This is a nice article, and dovetails nicely with Cat. Influencing, says the first, is an old game, but we live with it to an unprecedented, and increasingly alarming, degree. You should read the whole piece. And of course, Cat is talking about blogging and how it is fairing in the age of social media.
The word I hate, though, is Thought Leader. In the middle of Holy Week, my sluggish intellect tried to trace out another word that used to be a thing, a word employed by most people for my whole life, but that seemed to disappear suddenly, giving way to the new words of the age—‘splaining, self-everything, woke, etc. The word before was, as far as I can remember, Thinker.
There have always been elites and intellectuals, those people who studied and rose to the tops of their various fields, or who just had a lot of money and bought their way in. But then there was the category of Thinker—a person who thought about things and communicated those thoughts in a helpful way to other people who didn’t have the time or mental capabilities to get all the way there on their own.
Maybe I’m making this up, but I feel (cough) like you could call someone a Thinker and it made sense. And that it is a different category than the now ubiquitous Thought Leader. Because a lot of Thought Leaders today have almost nothing in common with the Thinkers of yesteryear.
Like, would you have ever called CS Lewis a Thought Leader? I mean, if you would than we can’t be friends. And yet his thoughts have formed and shaped the spiritual imaginations of millions of Christians for several generations.
The dissonant distinction between Thinker and Thought Leader is that the latter sounds (unlike the former), to my ear, superficially directed towards a predetermined outcome. You have some kind of agenda that you’ve fashioned for yourself by weaving together the various threads and strands of thoughts out there in the public square. This agenda might have some overlap with what we used to call Conviction. But really, it’s more like a Platform elevating your crafted image, especially when there are some lucrative speaking fees to bolster you. You have a message and you stay on it. A crowd gathers around you and you begin to call them your Peeps, and to direct your Messaging into their Socials. All the Thoughts that you have are organized in a singular direction, toward the people who are now following you. What you really think about any given subject may remain hidden, or is not really relevant. In your capacity as Thought Leader your job is to help other people on their way. Your message has Resonated. And that’s great because now you can make a living on it.

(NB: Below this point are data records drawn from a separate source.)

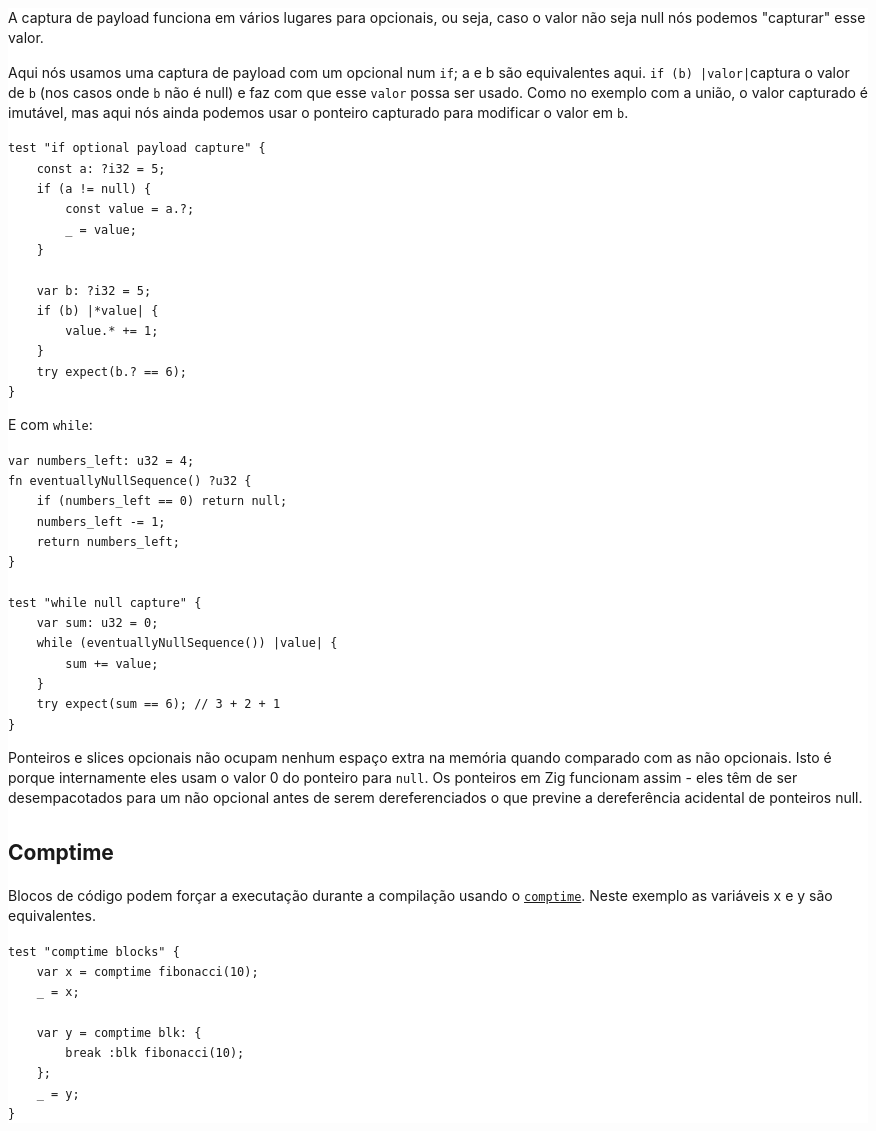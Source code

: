 A captura de payload funciona em vários lugares para opcionais, ou seja, caso o valor não seja null nós podemos "capturar" esse valor.

Aqui nós usamos uma captura de payload com um opcional num `if`; a e b são equivalentes aqui. `if (b) |valor|`captura o valor de `b` (nos casos onde `b` não é null) e faz com que esse `valor` possa ser usado. Como no exemplo com a união, o valor capturado é imutável, mas aqui nós ainda podemos usar o ponteiro capturado para modificar o valor em `b`.

```zig
test "if optional payload capture" {
    const a: ?i32 = 5;
    if (a != null) {
        const value = a.?;
        _ = value;
    }

    var b: ?i32 = 5;
    if (b) |*value| {
        value.* += 1;
    }
    try expect(b.? == 6);
}
```

E com `while`:
```zig
var numbers_left: u32 = 4;
fn eventuallyNullSequence() ?u32 {
    if (numbers_left == 0) return null;
    numbers_left -= 1;
    return numbers_left;
}

test "while null capture" {
    var sum: u32 = 0;
    while (eventuallyNullSequence()) |value| {
        sum += value;
    }
    try expect(sum == 6); // 3 + 2 + 1
}
```

Ponteiros e slices opcionais não ocupam nenhum espaço extra na memória quando comparado com as não opcionais. Isto é porque internamente eles usam o valor 0 do ponteiro para `null`.
Os ponteiros em Zig funcionam assim - eles têm de ser desempacotados para um não opcional antes de serem dereferenciados o que previne a dereferência acidental de ponteiros null.

## Comptime

Blocos de código podem forçar a executação durante a compilação usando o [`comptime`](https://ziglang.org/documentation/master/#comptime). Neste exemplo as variáveis x e y são equivalentes.

```zig
test "comptime blocks" {
    var x = comptime fibonacci(10);
    _ = x;

    var y = comptime blk: {
        break :blk fibonacci(10);
    };
    _ = y;
}
```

This seems manifestly different to me than a Thinker who writes and speaks with no final goal in mind. The people I like to read, yea even on the internet, think about a fantastic range of topics. They do not any of them have a Brand. They also don’t have a Platform, literal or otherwise. I am not able to buy anything on their websites. They themselves frequently stray away from the orthodox, acceptable thoughts of the hour. They don’t use words like Should and Must. They almost never trend on twitter.
I find them here and there in my searching, and after a while I stop clicking and go read books similarly replete with the fascinating thoughts of other people. I am often helped by the Thinking of others, enormously helped. And am rarely able to tell them so, because I don’t know them and won’t meet them, not in this life anyway. And I imagine that they are mostly poor because I read their writing for free, except for the dancing people in all the little boxes that pop up, that I carefully cover with my hand or a book.
I do think there is an important difference between engaging with someone else’s ideas and being influenced. In the first case you take responsibility for your own thinking, and wrest time away from social media to do it. In the second case you are languidly, sometimes thoughtlessly, moved along in a direction by someone else’s monetized brand.
I think there would be some relief for the Thinker, who wouldn’t be worried about staying on message. There is nothing to lose by communicating with other people, by using words to sort out the myriad, sundry subjects that come at one over the course of a week or a month or a lifetime.
Influencing is for sheep, and of course we are all sheep. We go astray, each to our own way. There is only one person who could gather all those wandering, lost ones together and to feed and nourish them—not with the strange offer of a product that would cost them their souls, but with himself. If I have to follow along after anyone’s thoughts, they should probably be His.